**Work task:** Each line of the records is to be returned verbatim, with the images omitted.

**Data excerpts:**
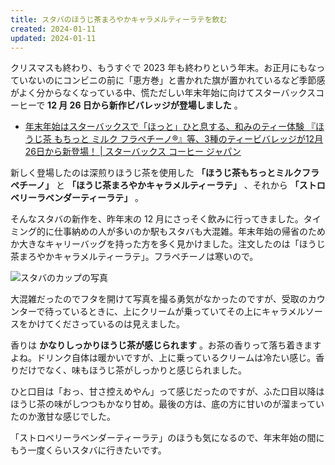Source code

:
 ```yaml
---
title: スタバのほうじ茶まろやかキャラメルティーラテを飲む
created: 2024-01-11
updated: 2024-01-11
---
```


クリスマスも終わり、もうすぐで 2023 年も終わりという年末。お正月にもなっていないのにコンビニの前に「恵方巻」と書かれた旗が置かれているなど季節感がよく分からなくなっている中、慌ただしい年末年始に向けてスターバックスコーヒーで **12 月 26 日から新作ビバレッジが登場しました** 。

- [年末年始はスターバックスで「ほっと」ひと息する、和みのティー体験 『ほうじ茶 もちっと ミルク フラペチーノ®』等、3種のティービバレッジが12月26日から新登場！ | スターバックス コーヒー ジャパン](https://www.starbucks.co.jp/press_release/pr2024-5040.php)

新しく登場したのは深煎りほうじ茶を使用した **「ほうじ茶もちっとミルクフラペチーノ」** と **「ほうじ茶まろやかキャラメルティーラテ」** 、それから **「ストロベリーラベンダーティーラテ」** 。

そんなスタバの新作を、昨年末の 12 月にさっそく飲みに行ってきました。タイミング的に仕事納めの人が多いのか駅もスタバも大混雑。年末年始の帰省のためか大きなキャリーバッグを持った方を多く見かけました。注文したのは「ほうじ茶まろやかキャラメルティーラテ」。フラペチーノは寒いので。

![スタバのカップの写真](abf200ac-58f3-4b25-6237-71e135872c00)

大混雑だったのでフタを開けて写真を撮る勇気がなかったのですが、受取のカウンターで待っているときに、上にクリームが乗っていてその上にキャラメルソースをかけてくださっているのは見えました。

香りは **かなりしっかりほうじ茶が感じられます** 。お茶の香りって落ち着きますよね。ドリンク自体は暖かいですが、上に乗っているクリームは冷たい感じ。香りだけでなく、味もほうじ茶がしっかりと感じられました。

ひと口目は「おっ、甘さ控えめやん」って感じだったのですが、ふた口目以降はほうじ茶の味がしつつもかなり甘め。最後の方は、底の方に甘いのが溜まっていたのか激甘な感じでした。

「ストロベリーラベンダーティーラテ」のほうも気になるので、年末年始の間にもう一度くらいスタバに行きたいです。
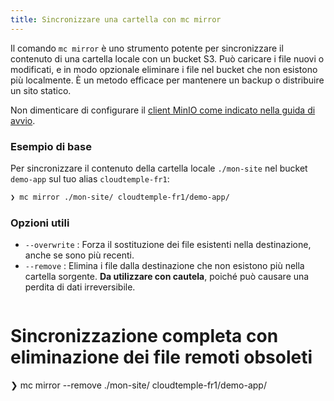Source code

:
 ```yaml
---
title: Sincronizzare una cartella con mc mirror
---
```


Il comando `mc mirror` è uno strumento potente per sincronizzare il contenuto di una cartella locale con un bucket S3. Può caricare i file nuovi o modificati, e in modo opzionale eliminare i file nel bucket che non esistono più localmente. È un metodo efficace per mantenere un backup o distribuire un sito statico.

Non dimenticare di configurare il [client MinIO come indicato nella guida di avvio](../quickstart.md#configurare-il-tuo-client-minio-mc).

### Esempio di base

Per sincronizzare il contenuto della cartella locale `./mon-site` nel bucket `demo-app` sul tuo alias `cloudtemple-fr1`:

```bash
❯ mc mirror ./mon-site/ cloudtemple-fr1/demo-app/
```

### Opzioni utili

*   `--overwrite` : Forza il sostituzione dei file esistenti nella destinazione, anche se sono più recenti.
*   `--remove` : Elimina i file dalla destinazione che non esistono più nella cartella sorgente. **Da utilizzare con cautela**, poiché può causare una perdita di dati irreversibile.

```bash
```

# Sincronizzazione completa con eliminazione dei file remoti obsoleti
❯ mc mirror --remove ./mon-site/ cloudtemple-fr1/demo-app/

**Answer space:**
Source code

:
 ```yaml
---
title: スタバのほうじ茶まろやかキャラメルティーラテを飲む
created: 2024-01-11
updated: 2024-01-11
---
```


クリスマスも終わり、もうすぐで 2023 年も終わりという年末。お正月にもなっていないのにコンビニの前に「恵方巻」と書かれた旗が置かれているなど季節感がよく分からなくなっている中、慌ただしい年末年始に向けてスターバックスコーヒーで **12 月 26 日から新作ビバレッジが登場しました** 。

- [年末年始はスターバックスで「ほっと」ひと息する、和みのティー体験 『ほうじ茶 もちっと ミルク フラペチーノ®』等、3種のティービバレッジが12月26日から新登場！ | スターバックス コーヒー ジャパン](https://www.starbucks.co.jp/press_release/pr2024-5040.php)

新しく登場したのは深煎りほうじ茶を使用した **「ほうじ茶もちっとミルクフラペチーノ」** と **「ほうじ茶まろやかキャラメルティーラテ」** 、それから **「ストロベリーラベンダーティーラテ」** 。

そんなスタバの新作を、昨年末の 12 月にさっそく飲みに行ってきました。タイミング的に仕事納めの人が多いのか駅もスタバも大混雑。年末年始の帰省のためか大きなキャリーバッグを持った方を多く見かけました。注文したのは「ほうじ茶まろやかキャラメルティーラテ」。フラペチーノは寒いので。

![スタバのカップの写真](abf200ac-58f3-4b25-6237-71e135872c00)

大混雑だったのでフタを開けて写真を撮る勇気がなかったのですが、受取のカウンターで待っているときに、上にクリームが乗っていてその上にキャラメルソースをかけてくださっているのは見えました。

香りは **かなりしっかりほうじ茶が感じられます** 。お茶の香りって落ち着きますよね。ドリンク自体は暖かいですが、上に乗っているクリームは冷たい感じ。香りだけでなく、味もほうじ茶がしっかりと感じられました。

ひと口目は「おっ、甘さ控えめやん」って感じだったのですが、ふた口目以降はほうじ茶の味がしつつもかなり甘め。最後の方は、底の方に甘いのが溜まっていたのか激甘な感じでした。

「ストロベリーラベンダーティーラテ」のほうも気になるので、年末年始の間にもう一度くらいスタバに行きたいです。
Source code

:
 ```yaml
---
title: Sincronizzare una cartella con mc mirror
---
```


Il comando `mc mirror` è uno strumento potente per sincronizzare il contenuto di una cartella locale con un bucket S3. Può caricare i file nuovi o modificati, e in modo opzionale eliminare i file nel bucket che non esistono più localmente. È un metodo efficace per mantenere un backup o distribuire un sito statico.

Non dimenticare di configurare il [client MinIO come indicato nella guida di avvio](../quickstart.md#configurare-il-tuo-client-minio-mc).

### Esempio di base

Per sincronizzare il contenuto della cartella locale `./mon-site` nel bucket `demo-app` sul tuo alias `cloudtemple-fr1`:

```bash
❯ mc mirror ./mon-site/ cloudtemple-fr1/demo-app/
```

### Opzioni utili

*   `--overwrite` : Forza il sostituzione dei file esistenti nella destinazione, anche se sono più recenti.
*   `--remove` : Elimina i file dalla destinazione che non esistono più nella cartella sorgente. **Da utilizzare con cautela**, poiché può causare una perdita di dati irreversibile.

```bash
```

# Sincronizzazione completa con eliminazione dei file remoti obsoleti
❯ mc mirror --remove ./mon-site/ cloudtemple-fr1/demo-app/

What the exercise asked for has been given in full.